Configuring PyCPT for SubX

We will use the CFSv2, GEFSv12 and FIM SubX models to build a subseasonal MME.

As in the seasonal case, the application of MOS to subsesasonal forecasts using PyCPT requires the choice of:

  • Choose SubX model & observed dataset

  • Select MOS methodology

  • Select predictor & predictand and spatial domains

  • Forecast date and training season

  • Select Forecast lead intervals

First choose a case name for your experiment, a working directory, and specify the CPT root directory.

SubX model & observed dataset

Predictor

Precipitation from the ECMWF, NCEP-CFSv2, EMC-GEFSv12, ECCC-GEPS6 and ESRL-FIM are ready for use.

Spatial resolution: The SubX data is available on a 1-degree grid, while the S2S data is 1.5-degree. Note that the native model resolutions are often finer than these.

The CFSv2 is available in both S2S and SubX formats.

########Model (choose between ECMWF, CFSv2, GEFS, CFSv2_SubX, GEPS6) 
model='CFSv2_SubX'

Predictand

Precipitation from CHIRPS in the primary precipitation dataset ready for use. Several others can also be chosen (TRMM, CPC, IMD1deg, IMDp25deg). Temperature will be added shortly. Rainfall frequency is not yet available in the subseasonal version.

CHIRPS is regridded to a 0.5-degree grid for use with PyCPT.

########Obs (choose between CHIRPS, TRMM, CPC, IMD1deg, IMDp25deg)
obs='CHIRPS'

Choice of MOS Method

Canonical Correlation Analysis (CCA), Principal Componentes Regression (PCR), and the no-MOS option can all be used for the subseasonal models. Extended Logistic Regression (ELR) (applied gridpoint-by-gridpoint) is under development.

CCA is currently recommended as the default choice.

########MOS method (choose between None, PCR, CCA and ELR)
MOS='CCA'

Forecast date and training season length

Because subseasonal forecasts are initialized every week—many times within each season—the training sample of hindcasts can be increased by selecting multiple start times each year, provided these fall within a climatologically homogeneous season (e.g., a monsoon season). For example, weekly starts over a 3-month season yields ~12 hindcast samples per year, resulting in a total of 12x20=240 hindcasts for a 20-year set of hindcasts. This is a much larger training sample than in seasonal applications where only one 3-month sample per hindcast year is used, and the number of hindcasts is 40 or less.

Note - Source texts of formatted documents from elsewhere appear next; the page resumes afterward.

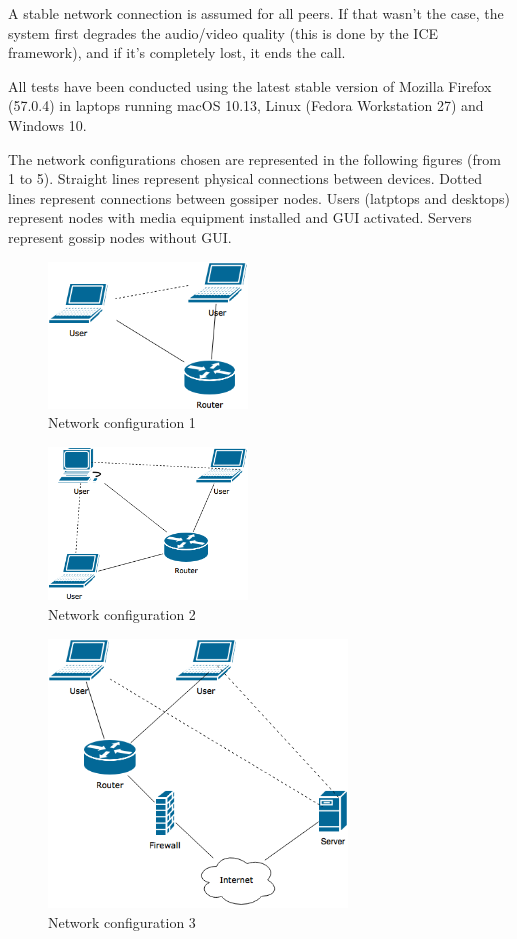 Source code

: \documentclass[paper=a4, fontsize=11pt]{scrartcl} %
\numberwithin{equation}{section} %
\numberwithin{figure}{section} %
\numberwithin{table}{section} %
\begin{document}
A stable network connection is assumed for all peers. If that wasn't the case, the system first degrades the audio/video quality (this is done by the ICE framework), and if it's completely lost, it ends the call.

All tests have been conducted using the latest stable version of Mozilla Firefox (57.0.4) in laptops running macOS 10.13, Linux (Fedora Workstation 27) and Windows 10.

The network configurations chosen are represented in the following figures (from 1 to 5). Straight lines represent physical connections between devices. Dotted lines represent connections between gossiper nodes. Users (latptops and desktops) represent nodes with media equipment installed and GUI activated. Servers represent gossip nodes without GUI.

\begin{figure}[ht!]
	\centering
	\includegraphics[width=200px]{network-config-1.png}
	\caption{Network configuration 1}
\end{figure}

\begin{figure}[ht!]
	\centering
	\includegraphics[width=200px]{network-config-2.png}
	\caption{Network configuration 2}
\end{figure}

\begin{figure}[ht!]
	\centering
	\includegraphics[width=300px]{network-config-3.png}
	\caption{Network configuration 3}
\end{figure}
\end{document}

This is a major difference between subseasonal and seasonal PyCPT, potentially allowing more robust subseasonal forecasts to be built.

PyCPT allows the training_season length to be set as one or more contiguous calendar months, which should be specified around the forecast start date, controlled by the choices of mon, fyr and fday parameters:

########Forecast date  
##-- If ECMWF, it needs to be a Monday or a Thursday! CFSv2: any day; GEFS: Wednesdays.
mon='Jun' 	# Forecast month 
fyr=2020 	# Forecast year
fday=1 	# Forecast day  (Monday and Thursday in ECMWF model; yesterday in CFSv2: real time)
#training_season=mon 
training_season='May-Jul'  # with *mon* in the middle, e.g., 'May-Jul' if mon='Jun'

The sensitivity of the results to the length of season training_season (e.g., 1 month vs 3 months) should be checked, bearing in mind that small sample sizes may lead to large sampling variability in skill scores.

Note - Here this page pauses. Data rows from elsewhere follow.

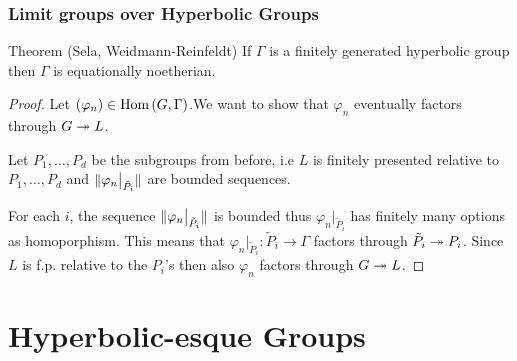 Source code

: \documentclass{beamer}[10]
\renewcommand{\hom}{\text{Hom}}
\begin{document}
\begin{frame}
    \frametitle{Limit groups over Hyperbolic Groups}
    \vspace*{-3pt}
    \pause
    \begin{block}{Theorem (Sela, Weidmann-Reinfeldt)}
        If $\Gamma$ is a finitely generated hyperbolic group then $\Gamma$ is equationally noetherian.
    \end{block}
    \pause
    \vspace*{-3pt}
    \begin{proof}
        Let $\rb{\varphi_n} \in \hom\rb{G,\Gamma}$.\pause We want to show that $\varphi_n$ eventually factors through $G \twoheadrightarrow L$.\pause

        Let $P_1,\ldots , P_d$ be the subgroups from before\pause, i.e $L$ is finitely presented relative to $P_1,\ldots , P_d$ and $\lVert \varphi_{n}\big\vert_{\tilde{P}_i} \rVert$ are bounded sequences.\pause

        For each $i$, the sequence $\lVert \varphi_{n}\big\vert_{\tilde{P}_i} \rVert$ is bounded thus $\varphi_{n}\big\vert_{\tilde{P}_i}$ has finitely many options as homoporphism.
        \pause This means that $\varphi_{n}\big\vert_{\tilde{P}_i} : \tilde{P}_i \to \Gamma$ factors through $\tilde{P}_i\twoheadrightarrow P_i$. \pause Since $L$ is f.p. relative to the $P_i$'s then also $\varphi_n$ factors through $G\twoheadrightarrow L$.

    \end{proof}
\end{frame}

\section*{Hyperbolic-esque Groups}
\end{document}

Predictor and Predictand spatial domains

When using CCA (and PCR), the predictor domain should be chosen large enough to resolve the regional structure of the S2S modes of predictability impacting the region. It is usually set somewhat larger than the predictand domain, so as to resolve the regional large-scale structure of the S2S modes in the forecast model.

West Africa example:

# Spatial domain for predictor
nla1= 30 # Northernmost latitude 
sla1=-5 # Southernmost latitude 
wlo1=-30 # Westernmost longitude 
elo1= 30 # Easternmost longitude
# Spatial domain for predictand
nla2= 20 # Northernmost latitude 
sla2= 1 # Southernmost latitude 
wlo2=-20 # Westernmost longitude 
elo2= 10 # Easternmost longitude
fishy

Forecast lead time intervals

The lead time intervals define how far into the future we wish to predict, and over what length of the time the forecast should be averaged. PyCPT will develop a separate MOS for each interval. For simplicity, these are defined as a number of “weeks” but the start and end (lead) days defining each can be chosen at will.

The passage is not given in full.